Author SHA1 Message Date
Quentin Fuxa
b1fc23807a docs: add benchmark collaboration call, voxtral in powered-by section 2026-02-23 10:37:22 +01:00
Quentin Fuxa
10c4e5f730 docs: add speed vs accuracy scatter plot to benchmark and README
WER vs RTF scatter plot showing all backend/policy/model combos
on the 30s English file. Sweet spot zone highlights the best
tradeoffs. Added to both BENCHMARK.md and README.md.
2026-02-23 10:27:53 +01:00
Quentin Fuxa
c76b2ef2c6 docs: rewrite benchmark with base/small comparison, proper French results
- Re-ran all whisper benchmarks with --lan fr for the French file
  (previously ran with --lan en which made the results meaningless)
- Added small model results alongside base for all backends
- Added model size comparison table (base vs small tradeoffs)

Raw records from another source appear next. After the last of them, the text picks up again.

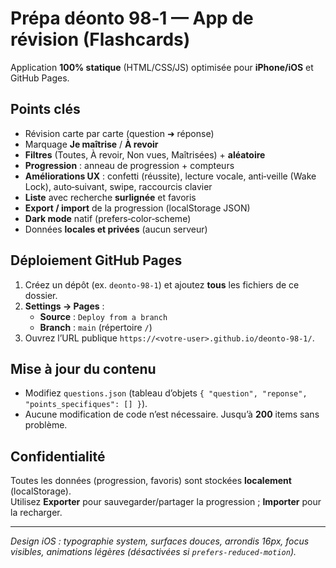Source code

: # Prépa déonto 98‑1 — App de révision (Flashcards)

Application **100% statique** (HTML/CSS/JS) optimisée pour **iPhone/iOS** et GitHub Pages.

## Points clés
- Révision carte par carte (question ➜ réponse)
- Marquage **Je maîtrise** / **À revoir**
- **Filtres** (Toutes, À revoir, Non vues, Maîtrisées) + **aléatoire**
- **Progression** : anneau de progression + compteurs
- **Améliorations UX** : confetti (réussite), lecture vocale, anti‑veille (Wake Lock), auto‑suivant, swipe, raccourcis clavier
- **Liste** avec recherche **surlignée** et favoris
- **Export / import** de la progression (localStorage JSON)
- **Dark mode** natif (prefers‑color‑scheme)
- Données **locales et privées** (aucun serveur)

## Déploiement GitHub Pages
1. Créez un dépôt (ex. `deonto-98-1`) et ajoutez **tous** les fichiers de ce dossier.
2. **Settings → Pages** :
   - **Source** : `Deploy from a branch`
   - **Branch** : `main` (répertoire `/`)
3. Ouvrez l’URL publique `https://<votre-user>.github.io/deonto-98-1/`.

## Mise à jour du contenu
- Modifiez `questions.json` (tableau d’objets `{ "question", "reponse", "points_specifiques": [] }`).
- Aucune modification de code n’est nécessaire. Jusqu’à **200** items sans problème.

## Confidentialité
Toutes les données (progression, favoris) sont stockées **localement** (localStorage).  
Utilisez **Exporter** pour sauvegarder/partager la progression ; **Importer** pour la recharger.

---

_Design iOS : typographie system, surfaces douces, arrondis 16px, focus visibles, animations légères (désactivées si `prefers-reduced-motion`)._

- Added benchmark chart (30s English, WER + RTF by backend)
- Added caveats section about dataset size and RTF variance
- Key findings: SimulStreaming saturates at 5.3% WER on base already,
  small model mainly helps LocalAgreement and French timestamps
- mlx-whisper LA base is unstable on French (hallucination loops)
2026-02-23 10:16:34 +01:00
Quentin Fuxa
4b2377c243 fix: correct false auto-detect claim, median bug, RTF inflation
- BENCHMARK.md: whisper also supports --language auto, voxtral is not
  the only one. Fixed mlx-whisper speed comparison (LA is actually
  faster than SS for mlx-whisper, not comparable).
- metrics.py: median calculation was wrong for even-length lists
  (took upper middle instead of averaging the two middle values).
- metrics_collector.py: RTF was inflated because log_summary() used
  wall-clock elapsed time instead of sum of actual ASR call durations.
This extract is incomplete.